CARDIFF, Wales, Sept. 14 (AP) — The biggest tapioca pudding in the world is cooking in the hold of a fire-swept Swiss freighter and threatening to split the vessel at its seams.

"It's like a huge tapioca time bomb," said an incredulous fire chief today as he watched the smoldering 12,165-ton Cassarate at the Cardiff docks.

Fireman earlier controlled the fire which started in timber stacked in the upper holds 25 days ago at sea. The crew kept the smoldering timber dampened until the ship docked here late [on September 12].

But the water from the Cardiff hoses seeped down to the lower holds where 1,500 tons of tapioca from Thailand were stored.

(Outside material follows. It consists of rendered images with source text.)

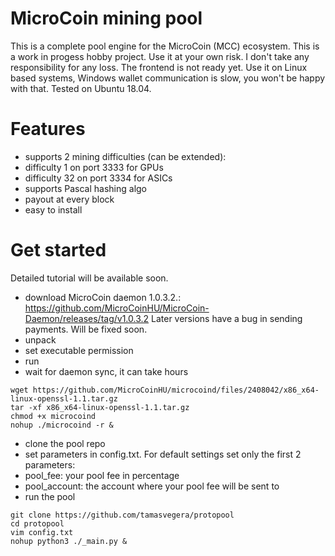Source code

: # MicroCoin mining pool
 This is a complete pool engine for the MicroCoin (MCC) ecosystem.
 This is a work in progess hobby project. Use it at your own risk. I don't take any responsibility for any loss.
 The frontend is not ready yet.
 Use it on Linux based systems, Windows wallet communication is slow, you won't be happy with that.
 Tested on Ubuntu 18.04.
 
# Features
 - supports 2 mining difficulties (can be extended):
  - difficulty 1 on port 3333 for GPUs
  - difficulty 32 on port 3334 for ASICs
 - supports Pascal hashing algo
 - payout at every block
 - easy to install
 # Get started
 Detailed tutorial will be available soon.
 
- download MicroCoin daemon 1.0.3.2.: https://github.com/MicroCoinHU/MicroCoin-Daemon/releases/tag/v1.0.3.2
  Later versions have a bug in sending payments. Will be fixed soon.
- unpack
- set executable permission
- run
- wait for daemon sync, it can take hours
```
wget https://github.com/MicroCoinHU/microcoind/files/2408042/x86_x64-linux-openssl-1.1.tar.gz
tar -xf x86_x64-linux-openssl-1.1.tar.gz
chmod +x microcoind
nohup ./microcoind -r &
```
- clone the pool repo
- set parameters in config.txt. For default settings set only the first 2 parameters:
 - pool_fee: your pool fee in percentage
 - pool_account: the account where your pool fee will be sent to
- run the pool
```
git clone https://github.com/tamasvegera/protopool
cd protopool
vim config.txt
nohup python3 ./_main.py &
```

The water swelled the tapioca and the heat from the flames started to cook the sticky mess.

The swelling tapioca — enough to serve a million plates — could buckle the ship's steel plates, fire chiefs warned.

"It's got to burst somewhere," one said. "It will take dockers a couple of days to clear the smoldering lumber before we can reach the tapioca."

The plan is to load the gluey mess onto a fleet of trucks and dispose of it. One report said there was enough to fill 500 trucks.

But where do you dump 500 truckloads of tapioca pudding?


A followup news report from the next day indicated fire crews were successful in extinguishing the shipboard blaze before the tapioca swelled to plate-threatening proportions:



Welsh firemen defused the terrible tapioca time bomb yesterday.

The atmosphere in Cardiff docks was a bit starchy as 1,500 tons of the stuff cooled down after threatening to burst open a blazing freighter.

A spokesman for the South Wales Fire Service said the blaze on board the 15,000-ton Swiss-registered Cassarate had been stamped out. Timber and rubber in the cargo destined for Britain had been damaged but unloaded.

But what about the tapioca?

"Well," the spokesman said, "it seems to have subsided but we don't know what condition it is in. It is bound for Rotterdam and the Dutch will have to decide whether it can still be used or scrapped."

The Cassarate caught fire [five days ago]. Firemen fought the blaze for three days, pumping thousands of gallons into the ship's holds. The water got to the tapioca and the ship turned into a gigantic steam oven.

As the glutinous mass swelled, one fire chief likened it to "a huge tapioca time bomb" that was about to tear the ship apart. The Cassarate was reported damaged yesterday but preparing to sail for Rotterdam.

Cardiff port authorities said it would have taken 200 trucks to unload the swollen tapioca.


Last updated:   30 July 2014


Sources:




    Associated Press.   "Pudding Perils Vessel."

    Chicago Tribune.   15 September 1972   (p. 3).

    Associated Press.   "Tapioca Time Bomb Defused."

    Oakland Tribune.   16 September 1972   (p. E3).